Processing an SQL Statement
Figure 2.1 Processing an SQL statement
To process an SQL statement, a DBMS performs the following five steps:
1 The DBMS first parses the SQL statement. It breaks the statement up into individual words, called tokens, makes sure that the statement has a valid verb and valid clauses, and so on.
Syntax errors and misspellings can be detected in this step.

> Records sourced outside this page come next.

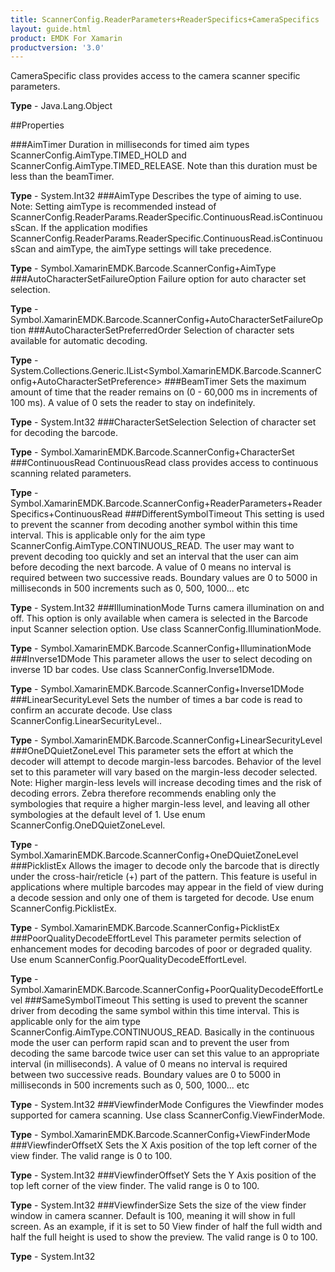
 ```yaml
---
title: ScannerConfig.ReaderParameters+ReaderSpecifics+CameraSpecifics
layout: guide.html
product: EMDK For Xamarin 
productversion: '3.0' 
---
```

CameraSpecific class provides access to the camera scanner specific parameters.

**Type** - Java.Lang.Object

##Properties

###AimTimer
Duration in milliseconds for timed aim types ScannerConfig.AimType.TIMED_HOLD and ScannerConfig.AimType.TIMED_RELEASE. Note than this duration must be less than the beamTimer.

**Type** - System.Int32
###AimType
Describes the type of aiming to use.
Note: Setting aimType is recommended instead of ScannerConfig.ReaderParams.ReaderSpecific.ContinuousRead.isContinuousScan. If the application modifies ScannerConfig.ReaderParams.ReaderSpecific.ContinuousRead.isContinuousScan and aimType, the aimType settings will take precedence.

**Type** - Symbol.XamarinEMDK.Barcode.ScannerConfig+AimType
###AutoCharacterSetFailureOption
Failure option for auto character set selection.

**Type** - Symbol.XamarinEMDK.Barcode.ScannerConfig+AutoCharacterSetFailureOption
###AutoCharacterSetPreferredOrder
Selection of character sets available for automatic decoding.

**Type** - System.Collections.Generic.IList<Symbol.XamarinEMDK.Barcode.ScannerConfig+AutoCharacterSetPreference>
###BeamTimer
Sets the maximum amount of time that the reader remains on (0 - 60,000 ms in increments of 100 ms). A value of 0 sets the reader to stay on indefinitely.

**Type** - System.Int32
###CharacterSetSelection
Selection of character set for decoding the barcode.

**Type** - Symbol.XamarinEMDK.Barcode.ScannerConfig+CharacterSet
###ContinuousRead
ContinuousRead class provides access to continuous scanning related parameters.

**Type** - Symbol.XamarinEMDK.Barcode.ScannerConfig+ReaderParameters+ReaderSpecifics+ContinuousRead
###DifferentSymbolTimeout
This setting is used to prevent the scanner from decoding another symbol within this time interval. This is applicable only for the aim type ScannerConfig.AimType.CONTINUOUS_READ. The user may want to prevent decoding too quickly and set an interval that the user can aim before decoding the next barcode. A value of 0 means no interval is required between two successive reads. Boundary values are 0 to 5000 in milliseconds in 500 increments such as 0, 500, 1000... etc

**Type** - System.Int32
###IlluminationMode
Turns camera illumination on and off. This option is only available when camera is selected in the Barcode input Scanner selection option. Use class ScannerConfig.IlluminationMode.

**Type** - Symbol.XamarinEMDK.Barcode.ScannerConfig+IlluminationMode
###Inverse1DMode
This parameter allows the user to select decoding on inverse 1D bar codes. Use class ScannerConfig.Inverse1DMode.

**Type** - Symbol.XamarinEMDK.Barcode.ScannerConfig+Inverse1DMode
###LinearSecurityLevel
Sets the number of times a bar code is read to confirm an accurate decode. Use class ScannerConfig.LinearSecurityLevel..

**Type** - Symbol.XamarinEMDK.Barcode.ScannerConfig+LinearSecurityLevel
###OneDQuietZoneLevel
This parameter sets the effort at which the decoder will attempt to decode margin-less barcodes. Behavior of the level set to this parameter will vary based on the margin-less decoder selected. Note: Higher margin-less levels will increase decoding times and the risk of decoding errors. Zebra therefore recommends enabling only the symbologies that require a higher margin-less level, and leaving all other symbologies at the default level of 1. Use enum ScannerConfig.OneDQuietZoneLevel.

**Type** - Symbol.XamarinEMDK.Barcode.ScannerConfig+OneDQuietZoneLevel
###PicklistEx
Allows the imager to decode only the barcode that is directly under the cross-hair/reticle (+) part of the pattern. This feature is useful in applications where multiple barcodes may appear in the field of view during a decode session and only one of them is targeted for decode. Use enum ScannerConfig.PicklistEx.

**Type** - Symbol.XamarinEMDK.Barcode.ScannerConfig+PicklistEx
###PoorQualityDecodeEffortLevel
This parameter permits selection of enhancement modes for decoding barcodes of poor or degraded quality. Use enum ScannerConfig.PoorQualityDecodeEffortLevel.

**Type** - Symbol.XamarinEMDK.Barcode.ScannerConfig+PoorQualityDecodeEffortLevel
###SameSymbolTimeout
This setting is used to prevent the scanner driver from decoding the same symbol within this time interval. This is applicable only for the aim type ScannerConfig.AimType.CONTINUOUS_READ. Basically in the continuous mode the user can perform rapid scan and to prevent the user from decoding the same barcode twice user can set this value to an appropriate interval (in milliseconds). A value of 0 means no interval is required between two successive reads. Boundary values are 0 to 5000 in milliseconds in 500 increments such as 0, 500, 1000... etc


**Type** - System.Int32
###ViewfinderMode
Configures the Viewfinder modes supported for camera scanning. Use class ScannerConfig.ViewFinderMode.

**Type** - Symbol.XamarinEMDK.Barcode.ScannerConfig+ViewFinderMode
###ViewfinderOffsetX
Sets the X Axis position of the top left corner of the view finder. The valid range is 0 to 100.

**Type** - System.Int32
###ViewfinderOffsetY
Sets the Y Axis position of the top left corner of the view finder. The valid range is 0 to 100.

**Type** - System.Int32
###ViewfinderSize
Sets the size of the view finder window in camera scanner. Default is 100, meaning it will show in full screen. As an example, if it is set to 50 View finder of half the full width and half the full height is used to show the preview. The valid range is 0 to 100.

**Type** - System.Int32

2 The DBMS validates the statement. It checks the statement against the system catalog. Do all the
tables named in the statement exist in the database? Do all of the columns
exist and are the column names unambiguous? Does the user have the required
privileges to execute the statement? Certain semantic errors can be detected in this
step.
3 The DBMS generates an access plan for the statement. The access plan is a binary representation of the steps
that are required to carry out the statement; it is the DBMS equivalent of
executable code.
4 The DBMS optimizes the access plan. It explores various ways to carry out the access plan. Can
an index be used to speed a search? Should the DBMS first apply a search
condition to Table A and then join it to Table B, or should it begin with the join and
use the search condition afterward? Can a sequential search through a table be
avoided or reduced to a subset of the table? After exploring the alternatives,
the DBMS chooses one of them.
5 The DBMS executes the statement by running the access plan.

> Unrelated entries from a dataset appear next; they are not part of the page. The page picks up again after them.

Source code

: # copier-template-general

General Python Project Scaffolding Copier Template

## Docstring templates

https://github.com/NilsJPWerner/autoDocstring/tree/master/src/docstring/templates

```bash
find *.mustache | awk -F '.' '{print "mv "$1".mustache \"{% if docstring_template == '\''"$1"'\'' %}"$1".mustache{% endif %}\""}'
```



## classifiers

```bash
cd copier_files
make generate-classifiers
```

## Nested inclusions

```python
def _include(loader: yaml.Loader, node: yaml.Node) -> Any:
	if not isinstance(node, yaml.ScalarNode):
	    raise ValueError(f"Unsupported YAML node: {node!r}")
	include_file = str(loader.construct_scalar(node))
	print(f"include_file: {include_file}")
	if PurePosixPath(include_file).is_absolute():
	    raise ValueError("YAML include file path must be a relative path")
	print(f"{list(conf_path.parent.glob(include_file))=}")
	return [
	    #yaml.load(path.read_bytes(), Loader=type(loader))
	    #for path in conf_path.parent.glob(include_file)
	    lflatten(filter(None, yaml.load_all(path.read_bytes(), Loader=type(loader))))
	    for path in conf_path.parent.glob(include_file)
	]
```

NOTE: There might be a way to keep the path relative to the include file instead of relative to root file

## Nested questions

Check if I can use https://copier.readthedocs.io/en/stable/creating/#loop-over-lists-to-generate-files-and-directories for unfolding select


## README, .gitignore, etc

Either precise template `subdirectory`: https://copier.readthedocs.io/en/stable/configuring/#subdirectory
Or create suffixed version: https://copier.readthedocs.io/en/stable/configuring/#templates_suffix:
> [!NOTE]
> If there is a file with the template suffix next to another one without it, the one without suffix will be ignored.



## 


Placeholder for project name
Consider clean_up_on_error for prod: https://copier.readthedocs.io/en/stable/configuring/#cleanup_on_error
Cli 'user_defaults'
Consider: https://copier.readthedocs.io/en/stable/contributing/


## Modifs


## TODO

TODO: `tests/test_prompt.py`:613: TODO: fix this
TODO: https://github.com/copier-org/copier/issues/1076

The steps used to process an SQL statement vary in the amount of database
access they require and the amount of time they take. Parsing an SQL statement does
not require access to the database and typically can be done very quickly.

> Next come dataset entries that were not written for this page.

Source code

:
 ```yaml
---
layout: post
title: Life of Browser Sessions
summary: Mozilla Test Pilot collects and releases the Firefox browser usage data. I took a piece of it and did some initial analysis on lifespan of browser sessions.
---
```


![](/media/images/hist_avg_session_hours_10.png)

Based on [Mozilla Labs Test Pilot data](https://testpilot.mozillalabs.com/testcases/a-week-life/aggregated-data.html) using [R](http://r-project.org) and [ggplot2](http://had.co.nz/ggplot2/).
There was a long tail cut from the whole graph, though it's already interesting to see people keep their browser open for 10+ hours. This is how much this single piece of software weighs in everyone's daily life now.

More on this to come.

Optimization, on the other hand, is a very CPU-intensive process and requires
access to the system catalog. For a complex, multitable query, the optimizer may
explore thousands of different ways of carrying out the same query. However, the
cost of executing the query inefficiently is usually so high that the time
spent in optimization is more than regained in increased query execution speed.
This is even more significant if the same optimized access plan can be used over
and over to perform repetitive queries.